Is it aesthetically possible to phase out one of hte 4 co doms? or maintain all four but subdue 3 and keep one? Or....subdue the least dominant main (larger of the two)leader, phase out one of the small leaders ont eh smaller half and reduce/subdue the rest with intent of totally losing them withint he next couple of years?
 
that is basically what im doing. im keeping one good leader and subordinating the rest when i reduce the sides and tops on them. but i have to take it slow do to the volume of the other three leaders. the tree will probably take 15 years to grow out of this, its pretty bad. but if i can hit it once every three or four years, i think i can straighten him back up quite well.
 
At 60', this tree is maturing. the transition from excurrent to decurrent is natural, and so is some codominance. Unless risk of splitting is high, why do so much work to restore a single leader?

:monkey:
 
the tree will probably take 15 years to grow out of this, its pretty bad. but if i can hit it once every three or four years, i think i can straighten him back up quite well.

I really wish you would post some pics before doing this work. This is an older tree and to subject a tree (any tree) to a trimming regimen that will take "years to grow out of it" scares the pooh out of me, even though it sounds like you are going to spread it out over a period of time. Is this truly necessary? Asymmetry in a tree can be beautiful and perfectly acceptable.

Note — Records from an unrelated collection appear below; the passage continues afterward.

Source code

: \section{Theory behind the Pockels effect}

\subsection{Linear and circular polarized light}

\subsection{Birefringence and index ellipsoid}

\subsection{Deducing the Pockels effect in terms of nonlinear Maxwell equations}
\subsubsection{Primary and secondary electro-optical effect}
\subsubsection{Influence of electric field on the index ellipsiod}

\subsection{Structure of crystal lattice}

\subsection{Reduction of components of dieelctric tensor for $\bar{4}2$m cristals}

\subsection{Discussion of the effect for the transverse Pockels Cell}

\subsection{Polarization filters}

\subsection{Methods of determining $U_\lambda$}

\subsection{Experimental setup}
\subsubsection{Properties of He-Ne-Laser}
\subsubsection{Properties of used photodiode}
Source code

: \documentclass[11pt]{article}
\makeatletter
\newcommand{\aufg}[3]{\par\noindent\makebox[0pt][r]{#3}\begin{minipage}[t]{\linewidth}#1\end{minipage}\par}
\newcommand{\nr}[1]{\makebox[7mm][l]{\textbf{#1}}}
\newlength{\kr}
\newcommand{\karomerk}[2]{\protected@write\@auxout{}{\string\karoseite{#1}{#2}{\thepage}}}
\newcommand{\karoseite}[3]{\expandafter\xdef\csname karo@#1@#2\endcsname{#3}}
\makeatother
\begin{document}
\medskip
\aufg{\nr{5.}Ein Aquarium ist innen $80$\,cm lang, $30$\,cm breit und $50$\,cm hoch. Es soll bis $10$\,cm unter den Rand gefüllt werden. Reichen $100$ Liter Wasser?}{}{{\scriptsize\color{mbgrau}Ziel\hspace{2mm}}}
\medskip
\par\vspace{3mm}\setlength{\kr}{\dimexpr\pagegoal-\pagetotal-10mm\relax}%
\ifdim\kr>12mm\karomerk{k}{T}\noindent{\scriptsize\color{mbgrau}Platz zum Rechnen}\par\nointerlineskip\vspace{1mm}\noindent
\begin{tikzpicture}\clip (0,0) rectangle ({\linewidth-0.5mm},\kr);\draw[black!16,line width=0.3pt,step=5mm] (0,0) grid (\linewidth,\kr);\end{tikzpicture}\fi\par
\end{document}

The information given out that insinuates that all trees should have a central leader or else is, IMHO, very misleading and leads to some ill-informed decisions on trimming. But to be fair, without pictures there is no way to give an accurate assessment to what your plan is.

Again, please post pics.

Sylvia
 
i will have some pics on here well before i cut. as i said it will be this winter before i touch the tree again.

as far as the four leaders are concerned, i didnt mean to imply that i would be phasing out three of them. just pruning them back for structural integrity and aesthetics. i have no plans to completely eliminate the three codoms, just reduce them a little to shape the tree and keep them from competing with the central leader.

ummmm i think i just said the same thing twice lol. atleast noone will misunderstand me lol.
 
Pruning

Competition is no good....Pin Oaks...relatively strong compartmentalizer...your doing the right thing...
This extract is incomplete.